The Aging is a normal process associated with a progressive alteration in adaptive responses of the body, causing changes in the structure and function of the different systems, which increase the vulnerability of the elderly to disease. However, this way of aging naturally can be improved if healthylifestyles are adopted from youth, we call this Successful Aging.

When you talk about Successful, you think that the opposite of it is a loser. For this reason, Successful Aging has also been related to other concepts, which do not imply the absence of diseases and disabilities to age well. That is why it has also been called Healthy, effective, productive, active aging among others.

In 2002 the World Health Organization (WHO) mentioned that the term Active Aging expresses the process of optimizing opportunities for health, participation and safety, in order to improve the quality of life of people as they age. This body considers that the approach based on the functioning of old age is useful to generate proposals in public health policies and defines Healthy Aging as the process of promoting and maintaining the functional capacity that allows well-being in old age.

What is Successful Aging?

Thanks to the advancement of science, currently life expectancy has increased in recent years. This implies a greater effort on the part of the health sector not only to prolong life, but to ensure that it is of quality. The current gerontological sciences promote practices that facilitate the functional aging of the elderly.

Successful Aging is a multidisciplinary concept that incorporates mental, physical and emotional health and incorporates psychological, biochemical and social factors. Successful aging is one that occurs with a low probability of suffering from diseases or disability, with a high capacity for physical and cognitive functioning in addition to maintaining interpersonal relationships and participation in productive and social activities.

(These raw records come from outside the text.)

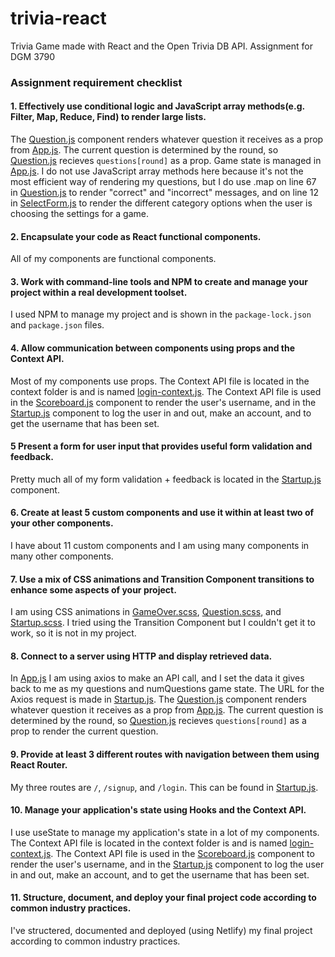 # trivia-react
Trivia Game made with React and the Open Trivia DB API. Assignment for DGM 3790

### Assignment requirement checklist

#### 1. Effectively use conditional logic and JavaScript array methods(e.g. Filter, Map, Reduce, Find) to render large lists.

The [Question.js](https://github.com/bingland/trivia-react/blob/master/src/Question.js) component renders whatever question it receives as a prop from [App.js](https://github.com/bingland/trivia-react/blob/master/src/App.js). The current question is determined by the round, so [Question.js](https://github.com/bingland/trivia-react/blob/master/src/Question.js) recieves `questions[round]` as a prop. Game state is managed in [App.js](https://github.com/bingland/trivia-react/blob/master/src/App.js). I do not use JavaScript array methods here because it's not the most efficient way of rendering my questions, but I do use .map on line 67 in [Question.js](https://github.com/bingland/trivia-react/blob/master/src/Question.js) to render "correct" and "incorrect" messages, and on line 12 in [SelectForm.js](https://github.com/bingland/trivia-react/blob/master/src/components/SelectForm.js) to render the different category options when the user is choosing the settings for a game.

#### 2. Encapsulate your code as React functional components.

All of my components are functional components.

#### 3. Work with command-line tools and NPM to create and manage your project within a real development toolset.

I used NPM to manage my project and is shown in the `package-lock.json` and `package.json` files. 

#### 4. Allow communication between components using props and the Context API.

Most of my components use props. The Context API file is located in the context folder is and is named [login-context.js](https://github.com/bingland/trivia-react/blob/master/src/context/login-context.js). The Context API file is used in the [Scoreboard.js](https://github.com/bingland/trivia-react/blob/master/src/Scoreboard.js) component to render the user's username, and in the [Startup.js](https://github.com/bingland/trivia-react/blob/master/src/Startup.js) component to log the user in and out, make an account, and to get the username that has been set. 

#### 5 Present a form for user input that provides useful form validation and feedback.

Pretty much all of my form validation + feedback is located in the [Startup.js](https://github.com/bingland/trivia-react/blob/master/src/Startup.js) component. 

#### 6. Create at least 5 custom components and use it within at least two of your other components.

I have about 11 custom components and I am using many components in many other components.

#### 7. Use a mix of CSS animations and Transition Component transitions to enhance some aspects of your project.

I am using CSS animations in [GameOver.scss](https://github.com/bingland/trivia-react/blob/master/src/scss/_GameOver.scss), [Question.scss](https://github.com/bingland/trivia-react/blob/master/src/scss/_Question.scss), and [Startup.scss](https://github.com/bingland/trivia-react/blob/master/src/scss/_Startup.scss). I tried using the Transition Component but I couldn't get it to work, so it is not in my project.

#### 8. Connect to a server using HTTP and display retrieved data.

In [App.js](https://github.com/bingland/trivia-react/blob/master/src/App.js) I am using axios to make an API call, and I set the data it gives back to me as my questions and numQuestions game state. The URL for the Axios request is made in [Startup.js](https://github.com/bingland/trivia-react/blob/master/src/Startup.js). The [Question.js](https://github.com/bingland/trivia-react/blob/master/src/Question.js) component renders whatever question it receives as a prop from [App.js](https://github.com/bingland/trivia-react/blob/master/src/App.js). The current question is determined by the round, so [Question.js](https://github.com/bingland/trivia-react/blob/master/src/Question.js) recieves `questions[round]` as a prop to render the current question.

#### 9. Provide at least 3 different routes with navigation between them using React Router.

My three routes are `/`, `/signup`, and `/login`. This can be found in [Startup.js](https://github.com/bingland/trivia-react/blob/master/src/Startup.js). 

#### 10. Manage your application's state using Hooks and the Context API.

I use useState to manage my application's state in a lot of my components. The Context API file is located in the context folder is and is named [login-context.js](https://github.com/bingland/trivia-react/blob/master/src/context/login-context.js). The Context API file is used in the [Scoreboard.js](https://github.com/bingland/trivia-react/blob/master/src/Scoreboard.js) component to render the user's username, and in the [Startup.js](https://github.com/bingland/trivia-react/blob/master/src/Startup.js) component to log the user in and out, make an account, and to get the username that has been set. 

#### 11. Structure, document, and deploy your final project code according to common industry practices.

I've structered, documented and deployed (using Netlify) my final project according to common industry practices. 
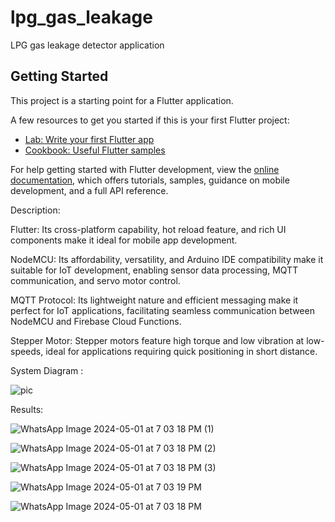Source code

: # lpg_gas_leakage

LPG gas leakage detector application

## Getting Started

This project is a starting point for a Flutter application.

A few resources to get you started if this is your first Flutter project:

- [Lab: Write your first Flutter app](https://docs.flutter.dev/get-started/codelab)
- [Cookbook: Useful Flutter samples](https://docs.flutter.dev/cookbook)

For help getting started with Flutter development, view the
[online documentation](https://docs.flutter.dev/), which offers tutorials,
samples, guidance on mobile development, and a full API reference.

Description:

Flutter: Its cross-platform capability, hot reload feature, and rich UI components make it ideal for mobile app development.

NodeMCU: Its affordability, versatility, and Arduino IDE compatibility make it suitable for IoT development, enabling sensor data processing, MQTT communication, and servo motor control.

MQTT Protocol: Its lightweight nature and efficient messaging make it perfect for IoT applications, facilitating seamless communication between NodeMCU and Firebase Cloud Functions.

Stepper Motor: Stepper motors feature high torque and low vibration at low-speeds, ideal for applications requiring quick positioning in short distance.

System Diagram :

![pic](https://github.com/Aakaash-MAK/Lpg_gas_leakage_detection/assets/92644874/78e0e7ff-d132-4191-9a33-108b149f6224)

Results:

![WhatsApp Image 2024-05-01 at 7 03 18 PM (1)](https://github.com/Aakaash-MAK/Lpg_gas_leakage_detection/assets/92644874/27064423-1330-4d2d-ab7f-1183059ce756)

![WhatsApp Image 2024-05-01 at 7 03 18 PM (2)](https://github.com/Aakaash-MAK/Lpg_gas_leakage_detection/assets/92644874/51b1dca8-1f55-4ccf-a808-0d129dc2ff9c)

![WhatsApp Image 2024-05-01 at 7 03 18 PM (3)](https://github.com/Aakaash-MAK/Lpg_gas_leakage_detection/assets/92644874/c702a38c-2f17-4484-92f1-f9fb2757a24c)

![WhatsApp Image 2024-05-01 at 7 03 19 PM](https://github.com/Aakaash-MAK/Lpg_gas_leakage_detection/assets/92644874/f82f0d97-c129-4e2c-bb96-05e83fdb0537)

![WhatsApp Image 2024-05-01 at 7 03 18 PM](https://github.com/Aakaash-MAK/Lpg_gas_leakage_detection/assets/92644874/1bb8dd14-b6ef-4fca-881c-2b6225c4b1c3)


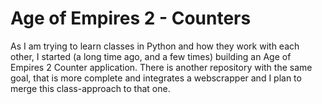 # Age of Empires 2 - Counters 
As I am trying to learn classes in Python and how they work with each other, I started (a long time ago, and a few times) building an Age of Empires 2 Counter application. There is another repository with the same goal, that is more complete and integrates a webscrapper and I plan to merge this class-approach to that one. 
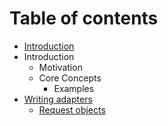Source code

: # Table of contents

* [Introduction](README.md)
* Introduction
  * Motivation
  * Core Concepts
    * Examples
* [Writing adapters](writing-adapters/README.md)
  * [Request objects](writing-adapters/request-objects.md)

The importance of this new concept, Successful Aging, is due to a redefinition of the concept of Aging as a stage of decline or progressive and irreversible loss of capabilities. This new meaning of aging emphasizes the possibility of aging in optimal conditions: physical, cognitive, social and emotional functioning. For this, it is important that people start from early adulthood with actions to promote, change or transform their lifestyles, avoiding diseases and therefore increasing the possibility of aging better.

Main Indicators of Successful Aging

The World Health Organization (WHO), in its Report on Aging and Health, insists that the presence of diseases does not say anything about the impact produced on the life of an elderly person and proposes to leave the epidemiological approach based on multimorbidity (suffering at least two chronic and / or acute diseases) and exclusively in medical diagnoses to move to an approach focused on the functioning of the person in their environment.

In this way aging is no longer represented as an inevitable period of decline with diseases that requires the withdrawal of active and productive life. An older adult is considered to have Successful Aging when he meets the following characteristics:

Absence of major chronic diseases

This indicator considers the presence of chronic diseases, considered important, for the health of the elderly:

  • Some kind of Cancer
  • Lung disease
  • Diabetes
  • Hypertension
  • Heart disease
  • Brain Vascular Accident / Disease
  • Osteoarthritis / Arthritis
  • Osteoporosis

Although this indicator will not always be taken into account, to consider an older adult with Successful Aging. Some of these diseases, such as diabetes, hypertension or arthritis, when diagnosed early, can be adequately controlled, so that none of them involves a disability, even if they suffer more from one of these diseases, so the elderly can have a functional life.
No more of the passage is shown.